## Task brief
Every line of the records below that has the word "wrapped" should be copied.

---- Data records

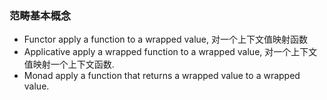 ### 范畴基本概念
- Functor apply a function to a wrapped value, 对一个上下文值映射函数
- Applicative apply a wrapped function to a wrapped value, 对一个上下文值映射一个上下文函数.
- Monad apply a function that returns a wrapped value to a wrapped value.
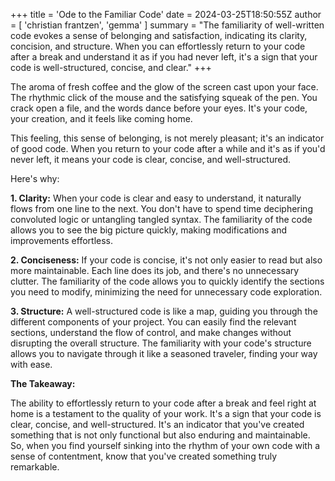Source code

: +++
title = 'Ode to the Familiar Code'
date = 2024-03-25T18:50:55Z
author = [ 'christian frantzen', 'gemma' ]
summary = "The familiarity of well-written code evokes a sense of belonging and satisfaction, indicating its clarity, concision, and structure. When you can effortlessly return to your code after a break and understand it as if you had never left, it's a sign that your code is well-structured, concise, and clear."
+++

The aroma of fresh coffee and the glow of the screen cast upon your face. The rhythmic click of the mouse and the satisfying squeak of the pen. You crack open a file, and the words dance before your eyes. It's your code, your creation, and it feels like coming home.

This feeling, this sense of belonging, is not merely pleasant; it's an indicator of good code. When you return to your code after a while and it's as if you'd never left, it means your code is clear, concise, and well-structured.

Here's why:

**1. Clarity:**
When your code is clear and easy to understand, it naturally flows from one line to the next. You don't have to spend time deciphering convoluted logic or untangling tangled syntax. The familiarity of the code allows you to see the big picture quickly, making modifications and improvements effortless.

**2. Conciseness:**
If your code is concise, it's not only easier to read but also more maintainable. Each line does its job, and there's no unnecessary clutter. The familiarity of the code allows you to quickly identify the sections you need to modify, minimizing the need for unnecessary code exploration.

**3. Structure:**
A well-structured code is like a map, guiding you through the different components of your project. You can easily find the relevant sections, understand the flow of control, and make changes without disrupting the overall structure. The familiarity with your code's structure allows you to navigate through it like a seasoned traveler, finding your way with ease.

**The Takeaway:**

The ability to effortlessly return to your code after a break and feel right at home is a testament to the quality of your work. It's a sign that your code is clear, concise, and well-structured. It's an indicator that you've created something that is not only functional but also enduring and maintainable. So, when you find yourself sinking into the rhythm of your own code with a sense of contentment, know that you've created something truly remarkable.


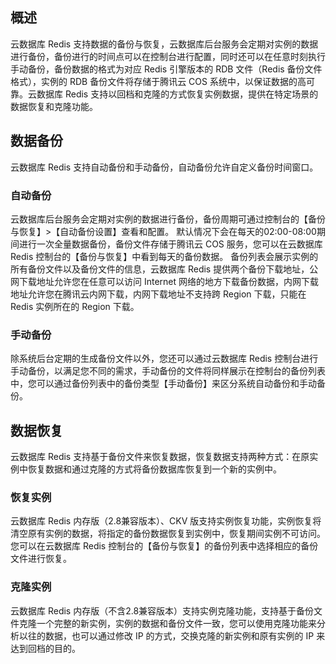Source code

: 

## 概述
云数据库 Redis 支持数据的备份与恢复，云数据库后台服务会定期对实例的数据进行备份，备份进行的时间点可以在控制台进行配置，同时还可以在任意时刻执行手动备份，备份数据的格式为对应 Redis 引擎版本的 RDB 文件（Redis 备份文件格式），实例的 RDB 备份文件将存储于腾讯云 COS 系统中，以保证数据的高可靠。云数据库 Redis 支持以回档和克隆的方式恢复实例数据，提供在特定场景的数据恢复和克隆功能。

## 数据备份
云数据库 Redis 支持自动备份和手动备份，自动备份允许自定义备份时间窗口。

### 自动备份
云数据库后台服务会定期对实例的数据进行备份，备份周期可通过控制台的【备份与恢复】>【自动备份设置】查看和配置。
默认情况下会在每天的02:00-08:00期间进行一次全量数据备份，备份文件存储于腾讯云 COS 服务，您可以在云数据库 Redis 控制台的【备份与恢复】中看到每天的备份数据。
备份列表会展示实例的所有备份文件以及备份文件的信息，云数据库 Redis 提供两个备份下载地址，公网下载地址允许您在任意可以访问 Internet 网络的地方下载备份数据，内网下载地址允许您在腾讯云内网下载，内网下载地址不支持跨 Region 下载，只能在 Redis 实例所在的 Region 下载。

### 手动备份
除系统后台定期的生成备份文件以外，您还可以通过云数据库 Redis 控制台进行手动备份，以满足您不同的需求，手动备份的文件将同样展示在控制台的备份列表中，您可以通过备份列表中的备份类型【手动备份】来区分系统自动备份和手动备份。

## 数据恢复
云数据库 Redis 支持基于备份文件来恢复数据，恢复数据支持两种方式：在原实例中恢复数据和通过克隆的方式将备份数据库恢复到一个新的实例中。

### 恢复实例
云数据库 Redis 内存版（2.8兼容版本）、CKV 版支持实例恢复功能，实例恢复将清空原有实例的数据，将指定的备份数据恢复到实例中，恢复期间实例不可访问。您可以在云数据库 Redis 控制台的【备份与恢复】的备份列表中选择相应的备份文件进行恢复。

### 克隆实例
云数据库 Redis 内存版（不含2.8兼容版本）支持实例克隆功能，支持基于备份文件克隆一个完整的新实例，实例的数据和备份文件一致，您可以使用克隆功能来分析以往的数据，也可以通过修改 IP 的方式，交换克隆的新实例和原有实例的 IP 来达到回档的目的。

--------

## Result of this task
- Functor apply a function to a wrapped value, 对一个上下文值映射函数
- Applicative apply a wrapped function to a wrapped value, 对一个上下文值映射一个上下文函数.
- Monad apply a function that returns a wrapped value to a wrapped value.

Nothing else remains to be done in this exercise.